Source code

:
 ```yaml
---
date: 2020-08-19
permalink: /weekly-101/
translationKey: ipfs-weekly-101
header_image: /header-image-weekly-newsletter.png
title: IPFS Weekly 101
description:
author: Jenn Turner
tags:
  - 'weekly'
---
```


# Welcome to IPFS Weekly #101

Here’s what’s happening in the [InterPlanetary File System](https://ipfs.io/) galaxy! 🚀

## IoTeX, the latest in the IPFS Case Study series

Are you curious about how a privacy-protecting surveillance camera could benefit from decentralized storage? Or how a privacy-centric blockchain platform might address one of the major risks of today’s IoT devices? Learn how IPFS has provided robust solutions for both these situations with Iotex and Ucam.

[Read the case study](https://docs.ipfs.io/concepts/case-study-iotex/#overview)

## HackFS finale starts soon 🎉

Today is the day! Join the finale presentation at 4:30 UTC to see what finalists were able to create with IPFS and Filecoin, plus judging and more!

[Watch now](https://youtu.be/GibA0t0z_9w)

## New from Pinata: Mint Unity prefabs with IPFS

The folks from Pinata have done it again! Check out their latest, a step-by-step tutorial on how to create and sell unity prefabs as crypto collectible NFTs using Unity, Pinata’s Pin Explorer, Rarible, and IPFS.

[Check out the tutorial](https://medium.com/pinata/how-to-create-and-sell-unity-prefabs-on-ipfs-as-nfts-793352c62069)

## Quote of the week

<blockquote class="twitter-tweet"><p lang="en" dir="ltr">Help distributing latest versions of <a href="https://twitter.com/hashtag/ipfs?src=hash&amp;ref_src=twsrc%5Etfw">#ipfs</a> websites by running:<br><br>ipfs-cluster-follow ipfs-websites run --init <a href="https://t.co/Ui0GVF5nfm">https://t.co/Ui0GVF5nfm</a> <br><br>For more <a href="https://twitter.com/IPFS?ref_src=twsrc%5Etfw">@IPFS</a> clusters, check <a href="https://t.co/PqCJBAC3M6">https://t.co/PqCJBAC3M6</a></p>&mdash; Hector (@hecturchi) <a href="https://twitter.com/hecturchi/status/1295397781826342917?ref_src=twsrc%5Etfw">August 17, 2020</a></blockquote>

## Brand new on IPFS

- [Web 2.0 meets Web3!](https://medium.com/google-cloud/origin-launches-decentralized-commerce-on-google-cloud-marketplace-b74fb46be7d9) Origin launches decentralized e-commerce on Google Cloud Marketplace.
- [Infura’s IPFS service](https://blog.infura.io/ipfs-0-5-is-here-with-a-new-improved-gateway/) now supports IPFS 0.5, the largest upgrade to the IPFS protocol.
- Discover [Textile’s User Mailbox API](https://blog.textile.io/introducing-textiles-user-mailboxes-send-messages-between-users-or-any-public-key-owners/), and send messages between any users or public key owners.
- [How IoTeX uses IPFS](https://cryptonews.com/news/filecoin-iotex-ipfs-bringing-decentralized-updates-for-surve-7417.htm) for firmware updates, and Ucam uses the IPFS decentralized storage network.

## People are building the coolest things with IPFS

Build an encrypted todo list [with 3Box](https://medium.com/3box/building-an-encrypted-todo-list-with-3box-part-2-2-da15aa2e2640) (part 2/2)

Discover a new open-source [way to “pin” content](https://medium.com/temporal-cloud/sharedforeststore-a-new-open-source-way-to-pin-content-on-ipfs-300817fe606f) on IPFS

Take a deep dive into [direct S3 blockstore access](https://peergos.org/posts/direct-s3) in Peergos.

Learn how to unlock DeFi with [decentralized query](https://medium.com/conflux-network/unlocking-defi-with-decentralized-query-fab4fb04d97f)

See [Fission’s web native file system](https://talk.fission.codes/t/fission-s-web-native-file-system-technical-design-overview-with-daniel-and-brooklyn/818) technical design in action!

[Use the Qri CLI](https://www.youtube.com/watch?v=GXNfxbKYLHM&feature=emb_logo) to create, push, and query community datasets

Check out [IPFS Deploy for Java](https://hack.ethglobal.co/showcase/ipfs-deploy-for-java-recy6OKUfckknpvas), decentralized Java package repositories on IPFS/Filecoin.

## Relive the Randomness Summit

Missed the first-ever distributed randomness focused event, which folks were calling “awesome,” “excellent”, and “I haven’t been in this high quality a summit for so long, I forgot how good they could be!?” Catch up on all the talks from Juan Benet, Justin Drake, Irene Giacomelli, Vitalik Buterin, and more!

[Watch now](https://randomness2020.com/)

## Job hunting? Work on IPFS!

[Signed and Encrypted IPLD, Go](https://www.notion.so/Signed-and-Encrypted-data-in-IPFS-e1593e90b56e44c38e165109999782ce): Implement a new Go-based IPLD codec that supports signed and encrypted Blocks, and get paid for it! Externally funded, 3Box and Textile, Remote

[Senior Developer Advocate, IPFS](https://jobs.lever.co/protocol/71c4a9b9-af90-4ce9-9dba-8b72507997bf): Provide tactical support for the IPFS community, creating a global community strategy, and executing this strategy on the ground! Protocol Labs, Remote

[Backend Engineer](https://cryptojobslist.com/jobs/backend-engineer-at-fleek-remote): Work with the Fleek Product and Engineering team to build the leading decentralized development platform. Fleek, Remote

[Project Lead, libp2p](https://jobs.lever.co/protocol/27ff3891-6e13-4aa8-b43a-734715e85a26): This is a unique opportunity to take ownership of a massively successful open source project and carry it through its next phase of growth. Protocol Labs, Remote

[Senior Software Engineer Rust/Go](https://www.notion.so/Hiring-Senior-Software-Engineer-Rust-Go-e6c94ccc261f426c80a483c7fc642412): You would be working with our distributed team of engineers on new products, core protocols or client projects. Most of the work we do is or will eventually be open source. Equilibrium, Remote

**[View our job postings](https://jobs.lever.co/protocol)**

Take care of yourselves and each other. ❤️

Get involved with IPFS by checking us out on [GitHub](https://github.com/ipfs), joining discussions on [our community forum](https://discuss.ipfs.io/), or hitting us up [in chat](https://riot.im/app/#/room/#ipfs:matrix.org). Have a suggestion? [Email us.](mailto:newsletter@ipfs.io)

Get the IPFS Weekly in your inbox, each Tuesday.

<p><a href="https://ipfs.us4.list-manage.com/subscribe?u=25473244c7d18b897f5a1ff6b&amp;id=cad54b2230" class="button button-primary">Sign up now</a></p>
== == ==
— ABOUT THIS EXERCISE —
Starting at the line that has "Check out [IPFS" in the records above, restate word for word every line until the one that has "Missed the first-ever", and include that one as well.

— SOLUTION FOR THIS TASK —
Check out [IPFS Deploy for Java](https://hack.ethglobal.co/showcase/ipfs-deploy-for-java-recy6OKUfckknpvas), decentralized Java package repositories on IPFS/Filecoin.

## Relive the Randomness Summit

Missed the first-ever distributed randomness focused event, which folks were calling “awesome,” “excellent”, and “I haven’t been in this high quality a summit for so long, I forgot how good they could be!?” Catch up on all the talks from Juan Benet, Justin Drake, Irene Giacomelli, Vitalik Buterin, and more!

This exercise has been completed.